▶ [DIRECTIONS]: An exact copy of every record is needed, with all pictures omitted.

[Saved entries]
..........

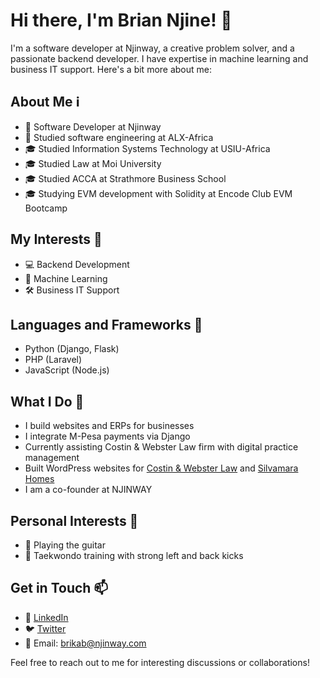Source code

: # Hi there, I'm Brian Njine! 👋

I'm a software developer at Njinway, a creative problem solver, and a passionate backend developer. I have expertise in machine learning and business IT support. Here's a bit more about me:

## About Me ℹ️

- 💼 Software Developer at Njinway
- 🌱 Studied software engineering at ALX-Africa
- 🎓 Studied Information Systems Technology at USIU-Africa
- 🎓 Studied Law at Moi University
- 🎓 Studied ACCA at Strathmore Business School
- 🎓 Studying EVM development with Solidity at Encode Club EVM Bootcamp 

## My Interests 🌟

- 💻 Backend Development
- 🤖 Machine Learning
- 🛠 Business IT Support

## Languages and Frameworks 🚀

- Python (Django, Flask)
- PHP (Laravel)
- JavaScript (Node.js)

## What I Do 💼

- I build websites and ERPs for businesses
- I integrate M-Pesa payments via Django
- Currently assisting Costin & Webster Law firm with digital practice management
- Built WordPress websites for [Costin & Webster Law](https://costinwebsterlaw.co.ke/) and [Silvamara Homes](https://silvamarahomes.com/)
- I am a co-founder at NJINWAY

## Personal Interests 🎸

- 🎸 Playing the guitar
- 🥋 Taekwondo training with strong left and back kicks

## Get in Touch 📫

- 🔗 [LinkedIn](https://www.linkedin.com/in/brian-njine-aa730684/)
- 🐦 [Twitter](https://twitter.com/BrainNjyn?s=20)
- 📧 Email: brikab@njinway.com

Feel free to reach out to me for interesting discussions or collaborations!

..........

▶ [SOLUTION FOR THIS EXERCISE]:
Source code

: # Hi there, I'm Brian Njine! 👋

I'm a software developer at Njinway, a creative problem solver, and a passionate backend developer. I have expertise in machine learning and business IT support. Here's a bit more about me:

## About Me ℹ️

- 💼 Software Developer at Njinway
- 🌱 Studied software engineering at ALX-Africa
- 🎓 Studied Information Systems Technology at USIU-Africa
- 🎓 Studied Law at Moi University
- 🎓 Studied ACCA at Strathmore Business School
- 🎓 Studying EVM development with Solidity at Encode Club EVM Bootcamp 

## My Interests 🌟

- 💻 Backend Development
- 🤖 Machine Learning
- 🛠 Business IT Support

## Languages and Frameworks 🚀

- Python (Django, Flask)
- PHP (Laravel)
- JavaScript (Node.js)

## What I Do 💼

- I build websites and ERPs for businesses
- I integrate M-Pesa payments via Django
- Currently assisting Costin & Webster Law firm with digital practice management
- Built WordPress websites for [Costin & Webster Law](https://costinwebsterlaw.co.ke/) and [Silvamara Homes](https://silvamarahomes.com/)
- I am a co-founder at NJINWAY

## Personal Interests 🎸

- 🎸 Playing the guitar
- 🥋 Taekwondo training with strong left and back kicks

## Get in Touch 📫

- 🔗 [LinkedIn](https://www.linkedin.com/in/brian-njine-aa730684/)
- 🐦 [Twitter](https://twitter.com/BrainNjyn?s=20)
- 📧 Email: brikab@njinway.com

Feel free to reach out to me for interesting discussions or collaborations!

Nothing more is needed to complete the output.